Look in the data below for the line that has "- Ekran dotykowy", then print exactly every line from there through the line that has "Query Tool (make", leaving pictures out.

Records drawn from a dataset
-*-*-
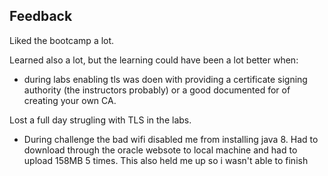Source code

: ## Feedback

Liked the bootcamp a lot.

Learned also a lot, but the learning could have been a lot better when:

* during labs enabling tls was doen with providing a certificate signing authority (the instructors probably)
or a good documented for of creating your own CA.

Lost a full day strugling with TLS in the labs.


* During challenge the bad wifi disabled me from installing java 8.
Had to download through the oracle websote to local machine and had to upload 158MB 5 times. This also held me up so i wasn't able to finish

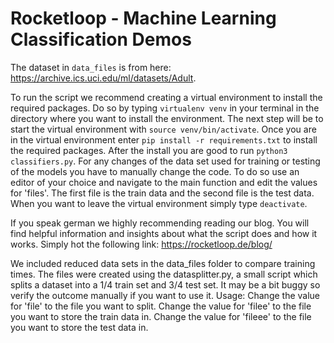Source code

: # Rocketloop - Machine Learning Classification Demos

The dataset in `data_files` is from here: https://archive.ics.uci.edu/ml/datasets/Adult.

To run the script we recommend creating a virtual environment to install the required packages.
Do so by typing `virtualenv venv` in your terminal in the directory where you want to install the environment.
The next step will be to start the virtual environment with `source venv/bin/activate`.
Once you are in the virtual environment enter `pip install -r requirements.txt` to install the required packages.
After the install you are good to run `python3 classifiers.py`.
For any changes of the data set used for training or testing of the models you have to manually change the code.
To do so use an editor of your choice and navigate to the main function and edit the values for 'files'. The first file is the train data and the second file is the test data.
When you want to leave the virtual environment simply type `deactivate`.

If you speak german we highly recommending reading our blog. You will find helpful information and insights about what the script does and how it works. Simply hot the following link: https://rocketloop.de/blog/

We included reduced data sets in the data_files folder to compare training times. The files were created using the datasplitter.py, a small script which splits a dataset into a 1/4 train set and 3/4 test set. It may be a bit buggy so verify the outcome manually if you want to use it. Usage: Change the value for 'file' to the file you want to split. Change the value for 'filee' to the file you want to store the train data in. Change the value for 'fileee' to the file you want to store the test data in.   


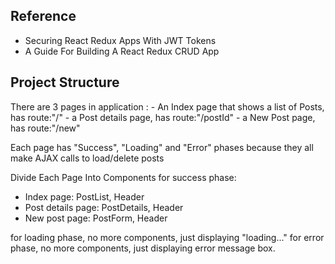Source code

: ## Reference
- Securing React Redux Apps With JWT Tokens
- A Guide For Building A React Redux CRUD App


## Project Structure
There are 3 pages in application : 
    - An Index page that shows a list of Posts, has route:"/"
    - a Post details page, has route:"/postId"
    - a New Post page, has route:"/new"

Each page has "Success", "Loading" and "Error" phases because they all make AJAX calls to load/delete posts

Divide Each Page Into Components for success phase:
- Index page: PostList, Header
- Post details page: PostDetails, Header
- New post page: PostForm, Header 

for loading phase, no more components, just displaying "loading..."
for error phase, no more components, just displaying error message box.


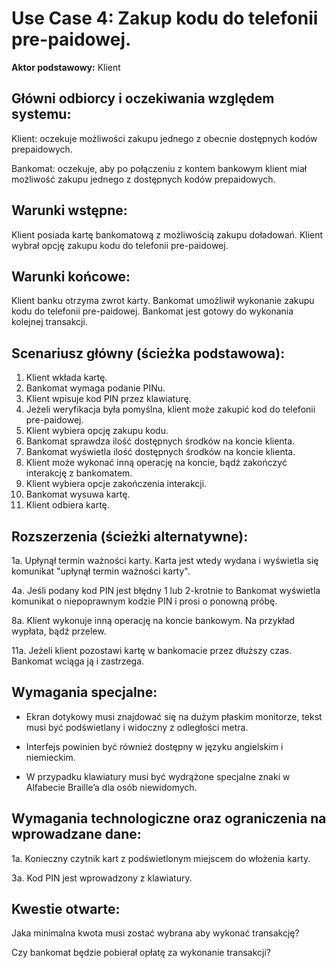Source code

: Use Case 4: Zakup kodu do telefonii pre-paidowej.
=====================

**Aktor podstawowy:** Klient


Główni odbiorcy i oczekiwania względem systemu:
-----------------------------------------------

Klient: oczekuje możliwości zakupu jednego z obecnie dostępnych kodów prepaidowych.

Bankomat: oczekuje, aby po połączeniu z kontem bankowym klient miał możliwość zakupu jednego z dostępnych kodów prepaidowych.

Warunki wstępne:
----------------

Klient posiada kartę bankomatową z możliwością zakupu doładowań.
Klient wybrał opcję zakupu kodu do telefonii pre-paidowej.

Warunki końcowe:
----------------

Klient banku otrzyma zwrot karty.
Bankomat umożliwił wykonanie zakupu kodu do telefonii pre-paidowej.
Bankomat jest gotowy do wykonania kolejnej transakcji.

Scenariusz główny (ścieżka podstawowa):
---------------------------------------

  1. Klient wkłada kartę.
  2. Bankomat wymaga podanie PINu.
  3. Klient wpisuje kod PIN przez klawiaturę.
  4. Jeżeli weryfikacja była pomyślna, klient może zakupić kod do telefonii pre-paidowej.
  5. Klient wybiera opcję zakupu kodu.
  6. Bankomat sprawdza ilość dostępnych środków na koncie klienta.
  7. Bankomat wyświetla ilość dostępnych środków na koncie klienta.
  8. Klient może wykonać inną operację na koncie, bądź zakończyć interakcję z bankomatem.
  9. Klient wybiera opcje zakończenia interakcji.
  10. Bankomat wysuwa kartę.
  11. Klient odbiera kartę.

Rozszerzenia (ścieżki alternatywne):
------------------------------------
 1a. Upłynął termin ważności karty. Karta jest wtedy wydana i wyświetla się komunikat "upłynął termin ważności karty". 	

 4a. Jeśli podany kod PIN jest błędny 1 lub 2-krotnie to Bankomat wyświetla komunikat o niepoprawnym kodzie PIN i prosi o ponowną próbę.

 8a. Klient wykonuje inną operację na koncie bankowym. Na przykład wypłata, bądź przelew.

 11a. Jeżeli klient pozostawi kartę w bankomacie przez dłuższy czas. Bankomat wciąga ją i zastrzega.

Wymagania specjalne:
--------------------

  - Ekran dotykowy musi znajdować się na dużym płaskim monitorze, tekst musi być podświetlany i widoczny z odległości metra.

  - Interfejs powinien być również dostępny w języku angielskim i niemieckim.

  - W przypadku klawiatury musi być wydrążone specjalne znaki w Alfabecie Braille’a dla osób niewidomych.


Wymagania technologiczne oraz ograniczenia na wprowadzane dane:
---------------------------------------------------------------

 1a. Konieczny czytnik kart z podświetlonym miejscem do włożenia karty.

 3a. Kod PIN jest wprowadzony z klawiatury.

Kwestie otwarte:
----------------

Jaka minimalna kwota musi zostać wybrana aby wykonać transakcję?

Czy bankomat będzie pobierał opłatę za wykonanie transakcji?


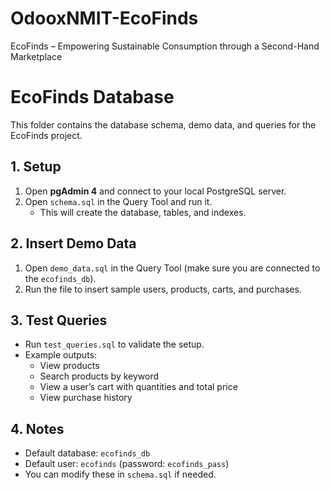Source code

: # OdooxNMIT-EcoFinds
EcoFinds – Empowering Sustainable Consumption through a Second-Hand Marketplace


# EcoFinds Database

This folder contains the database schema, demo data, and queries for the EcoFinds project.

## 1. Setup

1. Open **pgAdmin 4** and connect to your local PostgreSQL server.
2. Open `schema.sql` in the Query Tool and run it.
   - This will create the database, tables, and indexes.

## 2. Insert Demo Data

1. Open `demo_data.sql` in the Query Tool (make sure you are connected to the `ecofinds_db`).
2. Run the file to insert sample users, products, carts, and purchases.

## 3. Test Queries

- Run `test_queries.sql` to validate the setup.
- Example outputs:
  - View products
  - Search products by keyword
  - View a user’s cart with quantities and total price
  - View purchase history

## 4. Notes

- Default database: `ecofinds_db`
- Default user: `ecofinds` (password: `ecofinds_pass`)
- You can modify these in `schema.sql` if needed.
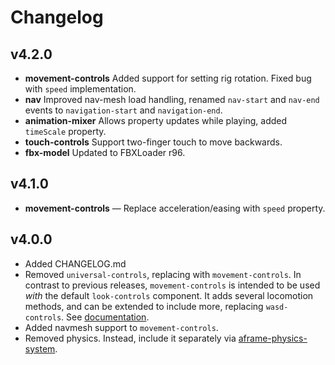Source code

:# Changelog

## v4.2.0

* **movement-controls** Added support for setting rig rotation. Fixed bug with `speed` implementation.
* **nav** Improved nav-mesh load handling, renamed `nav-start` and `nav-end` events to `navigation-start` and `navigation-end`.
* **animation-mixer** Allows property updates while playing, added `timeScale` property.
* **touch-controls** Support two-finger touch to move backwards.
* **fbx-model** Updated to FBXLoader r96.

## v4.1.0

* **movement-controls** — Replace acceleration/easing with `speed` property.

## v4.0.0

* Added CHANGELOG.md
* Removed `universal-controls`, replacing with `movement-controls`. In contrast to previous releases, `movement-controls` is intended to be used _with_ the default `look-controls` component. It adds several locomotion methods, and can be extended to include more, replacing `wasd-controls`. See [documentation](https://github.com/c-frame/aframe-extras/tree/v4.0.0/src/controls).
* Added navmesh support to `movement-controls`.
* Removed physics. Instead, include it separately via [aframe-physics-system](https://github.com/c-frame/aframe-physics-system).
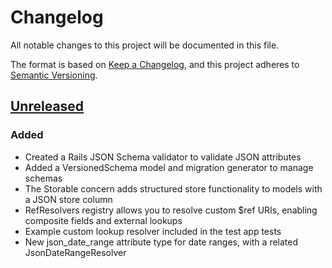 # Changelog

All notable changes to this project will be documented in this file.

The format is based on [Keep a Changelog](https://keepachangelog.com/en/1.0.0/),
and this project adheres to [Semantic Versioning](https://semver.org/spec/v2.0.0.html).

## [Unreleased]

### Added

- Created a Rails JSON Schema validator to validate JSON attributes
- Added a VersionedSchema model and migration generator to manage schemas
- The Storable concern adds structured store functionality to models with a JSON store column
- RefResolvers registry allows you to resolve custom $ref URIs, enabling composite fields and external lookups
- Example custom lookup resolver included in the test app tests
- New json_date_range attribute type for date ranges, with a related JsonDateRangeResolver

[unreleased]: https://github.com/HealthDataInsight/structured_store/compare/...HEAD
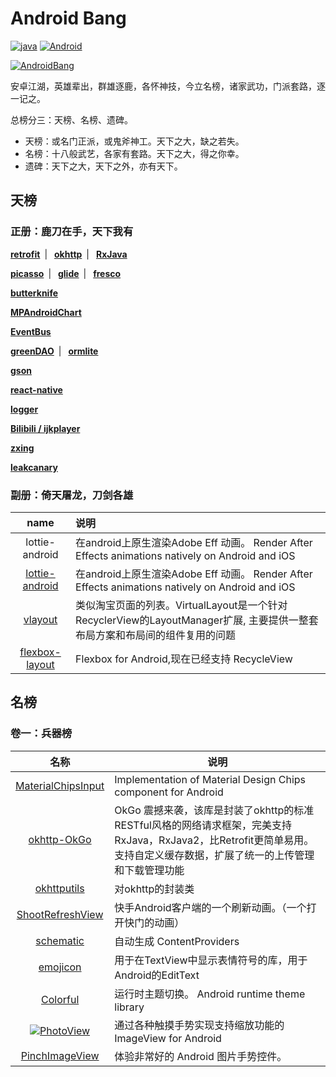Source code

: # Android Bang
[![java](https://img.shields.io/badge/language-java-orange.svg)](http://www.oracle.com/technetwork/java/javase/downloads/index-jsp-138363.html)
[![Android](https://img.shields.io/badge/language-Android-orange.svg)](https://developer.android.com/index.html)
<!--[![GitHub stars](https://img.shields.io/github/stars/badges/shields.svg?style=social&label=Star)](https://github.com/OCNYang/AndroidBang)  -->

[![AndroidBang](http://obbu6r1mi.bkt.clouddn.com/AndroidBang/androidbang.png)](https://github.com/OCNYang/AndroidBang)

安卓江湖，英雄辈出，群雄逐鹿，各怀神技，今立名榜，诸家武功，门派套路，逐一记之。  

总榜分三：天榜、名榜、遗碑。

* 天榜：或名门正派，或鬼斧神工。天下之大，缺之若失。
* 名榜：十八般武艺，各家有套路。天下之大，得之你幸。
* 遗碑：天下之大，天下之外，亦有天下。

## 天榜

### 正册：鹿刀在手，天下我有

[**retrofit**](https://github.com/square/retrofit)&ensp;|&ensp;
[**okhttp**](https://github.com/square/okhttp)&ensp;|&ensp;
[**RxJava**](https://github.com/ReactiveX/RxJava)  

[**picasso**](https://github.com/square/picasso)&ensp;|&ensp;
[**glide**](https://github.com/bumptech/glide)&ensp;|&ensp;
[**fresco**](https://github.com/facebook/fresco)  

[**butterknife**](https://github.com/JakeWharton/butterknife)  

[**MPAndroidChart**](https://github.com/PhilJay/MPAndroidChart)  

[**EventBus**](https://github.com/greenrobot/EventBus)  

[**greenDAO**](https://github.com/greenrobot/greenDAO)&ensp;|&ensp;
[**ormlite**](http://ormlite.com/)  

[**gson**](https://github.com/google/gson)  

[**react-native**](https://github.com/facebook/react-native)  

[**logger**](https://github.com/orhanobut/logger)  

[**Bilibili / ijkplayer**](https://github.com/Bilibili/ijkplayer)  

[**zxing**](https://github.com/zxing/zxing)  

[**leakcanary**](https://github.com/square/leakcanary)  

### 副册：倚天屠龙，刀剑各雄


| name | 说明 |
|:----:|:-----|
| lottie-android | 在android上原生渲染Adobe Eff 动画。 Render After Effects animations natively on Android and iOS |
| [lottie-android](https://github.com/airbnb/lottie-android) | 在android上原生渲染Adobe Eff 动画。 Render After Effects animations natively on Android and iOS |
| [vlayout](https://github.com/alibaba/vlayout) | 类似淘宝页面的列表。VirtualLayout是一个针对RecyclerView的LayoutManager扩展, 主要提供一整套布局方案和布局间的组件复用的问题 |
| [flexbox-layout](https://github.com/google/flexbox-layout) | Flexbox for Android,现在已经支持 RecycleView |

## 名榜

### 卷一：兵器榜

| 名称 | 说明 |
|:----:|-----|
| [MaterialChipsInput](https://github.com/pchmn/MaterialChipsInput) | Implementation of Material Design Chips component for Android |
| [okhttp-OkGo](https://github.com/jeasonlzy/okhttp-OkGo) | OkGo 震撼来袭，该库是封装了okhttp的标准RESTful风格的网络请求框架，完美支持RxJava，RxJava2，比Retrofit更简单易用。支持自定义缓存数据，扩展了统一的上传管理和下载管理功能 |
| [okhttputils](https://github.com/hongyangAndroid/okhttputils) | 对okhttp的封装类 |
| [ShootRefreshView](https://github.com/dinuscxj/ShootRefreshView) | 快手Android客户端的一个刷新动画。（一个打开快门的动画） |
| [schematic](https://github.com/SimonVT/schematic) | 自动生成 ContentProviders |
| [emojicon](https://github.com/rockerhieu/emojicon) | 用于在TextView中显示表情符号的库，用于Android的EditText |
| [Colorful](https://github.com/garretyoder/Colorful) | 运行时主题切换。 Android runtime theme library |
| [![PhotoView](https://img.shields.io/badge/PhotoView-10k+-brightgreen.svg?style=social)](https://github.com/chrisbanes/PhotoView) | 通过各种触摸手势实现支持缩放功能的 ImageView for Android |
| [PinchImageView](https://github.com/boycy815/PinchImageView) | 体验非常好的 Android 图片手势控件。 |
-*-*-
### Task result
  - Ekran dotykowy musi znajdować się na dużym płaskim monitorze, tekst musi być podświetlany i widoczny z odległości metra.

  - Interfejs powinien być również dostępny w języku angielskim i niemieckim.

  - W przypadku klawiatury musi być wydrążone specjalne znaki w Alfabecie Braille’a dla osób niewidomych.


Wymagania technologiczne oraz ograniczenia na wprowadzane dane:
---------------------------------------------------------------

 1a. Konieczny czytnik kart z podświetlonym miejscem do włożenia karty.

 3a. Kod PIN jest wprowadzony z klawiatury.

Kwestie otwarte:
----------------

Jaka minimalna kwota musi zostać wybrana aby wykonać transakcję?

Czy bankomat będzie pobierał opłatę za wykonanie transakcji?


Source code

: # OdooxNMIT-EcoFinds
EcoFinds – Empowering Sustainable Consumption through a Second-Hand Marketplace


# EcoFinds Database

This folder contains the database schema, demo data, and queries for the EcoFinds project.

## 1. Setup

1. Open **pgAdmin 4** and connect to your local PostgreSQL server.
2. Open `schema.sql` in the Query Tool and run it.
   - This will create the database, tables, and indexes.

## 2. Insert Demo Data

1. Open `demo_data.sql` in the Query Tool (make sure you are connected to the `ecofinds_db`).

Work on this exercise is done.